With both having flexible work hours, there was a need to accommodate a home office and also a yoga studio, orientated to the east in keeping with Feng Shui principles. “Our clients weren’t looking to extend the house, but simply rework it and bring light into the core (the house is orientated to the north and lacked natural light in the living areas at the rear). The house had been renovated in the ‘90s, with little thought for aspect or orientation,” says architect Nick Harding, director of Ha Architecture.
While the front two rooms were retained for bedrooms, one as the main bedroom and the other for guests, the rear addition was completely removed. And even though a courtyard was added at the core, the footprint that extended to the rear garden was only a couple of metres. “They weren’t using the back garden. It lacked natural light and there was little connection to the living spaces,” says Harding, who worked closely with Kihara Landscapes which is well known for its traditional Japanese-style gardens. However, even before the new addition is revealed, there’s a quietness both in the landscape and in the original part of the house. At the end of the front passage, for example is a skylight allowing a soft light to bathe the wall. And before you reach the living areas, there’s an enclosed courtyard garden beyond a bathroom. “It’s about not revealing everything at once,” says Harding.

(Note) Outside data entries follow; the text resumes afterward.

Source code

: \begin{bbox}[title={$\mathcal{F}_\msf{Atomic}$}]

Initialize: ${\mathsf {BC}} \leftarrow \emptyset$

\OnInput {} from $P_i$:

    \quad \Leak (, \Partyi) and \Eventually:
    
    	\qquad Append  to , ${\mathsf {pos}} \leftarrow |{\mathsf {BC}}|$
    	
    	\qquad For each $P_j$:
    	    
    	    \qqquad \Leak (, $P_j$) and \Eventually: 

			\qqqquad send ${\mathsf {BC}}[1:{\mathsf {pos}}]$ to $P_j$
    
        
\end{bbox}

However, when one moves past the front passage, the home opens up to a yoga studio/office area on one side that overlooks a stunning garden that’s been artfully arranged. A broad deck surrounding this courtyard blurs the division between inside and out, and timber battened screen doors, protecting the large sliding glass doors, allow for an equally soft dappled light. Made from blackbutt, these timber-battened screens are arranged both vertically and horizontally to add depth and texture.
This subtle texture and use of materials also features in the open plan kitchen, dining and living area that connects to the courtyard on one side, and a modest Japanese-style raked garden along the southern edge. It features burnished concrete floors, Tasmanian joinery and Carrara marble benches in the kitchen and, like the garden, just the right amount of furniture in the space to create a sense of calm and tranquillity.
As the land falls away gradually from the street by approximately one metre, the pitch-shaped roof in the new living wing is considerably higher (almost 5.5 metres at its apex). Combined with large picture windows that frame the bamboo along the rear fence, it’s a Zen-like ambience that starts from the front gate. “Our clients weren’t looking for a larger house. They were more interested in the quality of the spaces, with greater cross ventilation and sunlight irrespective of where they happen to be in the house,” says Harding, who enjoys seeing the yoga mats taken outside during the warmer months and the sense of outdoor dining even though it’s confined to the indoor dining area. “When you’re in this new space with the screen doors opened, it’s not dissimilar to sitting on a verandah.”